With all but the most glacier-like parking-lot snow packs melted and Easter around the corner, can lawn-mowing season be far behind?
Of course not, and that means it’s time to get the mower a spring tuneup.
But a lot of people don’t, says Scott Ewing, owner of The Sharpening Center, 1327 Goshen Ave.
People tend to wait for the last minute, says Ewing, who’s been servicing lawn mowers since at least 1990. My advice would be probably to bring them in earlier. That way you’ll get it back sooner.
Ewing says mowers should get professional attention at least once a year. Spring is a good time because a few simple steps then can improve engine efficiency, reduce emissions, prevent costly repairs and extend a mower’s life – as well as lead to a better-looking lawn.
Grant Umber, owner of Umber’s Do it Best Hardware, 1814 Maplecrest Road, says 90 percent of springtime problems with mowers stem from what people didn’t do before putting the mower away.
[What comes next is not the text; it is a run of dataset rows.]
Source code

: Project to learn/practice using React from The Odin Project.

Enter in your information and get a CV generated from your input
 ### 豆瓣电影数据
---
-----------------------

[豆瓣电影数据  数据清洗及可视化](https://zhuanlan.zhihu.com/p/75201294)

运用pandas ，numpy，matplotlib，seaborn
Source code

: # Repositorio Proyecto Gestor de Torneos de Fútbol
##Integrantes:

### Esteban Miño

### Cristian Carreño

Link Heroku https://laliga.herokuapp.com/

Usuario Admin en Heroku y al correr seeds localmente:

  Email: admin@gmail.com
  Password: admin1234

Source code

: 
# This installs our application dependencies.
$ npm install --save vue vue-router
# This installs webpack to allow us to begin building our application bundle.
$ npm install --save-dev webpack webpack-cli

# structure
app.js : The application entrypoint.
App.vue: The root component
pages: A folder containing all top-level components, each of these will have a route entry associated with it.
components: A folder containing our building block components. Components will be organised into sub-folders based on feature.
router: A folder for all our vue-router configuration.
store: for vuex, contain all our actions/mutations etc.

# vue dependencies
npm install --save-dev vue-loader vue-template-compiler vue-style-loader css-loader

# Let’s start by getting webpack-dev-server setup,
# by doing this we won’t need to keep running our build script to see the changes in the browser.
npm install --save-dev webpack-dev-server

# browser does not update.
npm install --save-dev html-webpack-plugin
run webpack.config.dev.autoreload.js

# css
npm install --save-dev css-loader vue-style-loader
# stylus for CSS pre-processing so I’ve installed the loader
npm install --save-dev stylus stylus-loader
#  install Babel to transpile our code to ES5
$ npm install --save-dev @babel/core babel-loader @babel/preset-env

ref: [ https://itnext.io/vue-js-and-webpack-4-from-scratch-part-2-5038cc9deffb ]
In maintaining a lawnmower, Probably the most important part is how you store it over the off-season, Umber says. He says most springtime problems are carburetor malfunctions from gas that was left in the mower going bad.
Some companies, including RepairClinic.com, sell tuneup kits stocked with the right parts for a specific engine model. Jeff Linderman, the online company’s small engine expert, says kits take the guesswork out of mower maintenance.
But Umber says checking with a local repair shop first might be in order for the thrifty.
Getting a whole tuneup kit isn’t bad, but it’s often not necessary, he says. It could be just one thing, like a spark plug.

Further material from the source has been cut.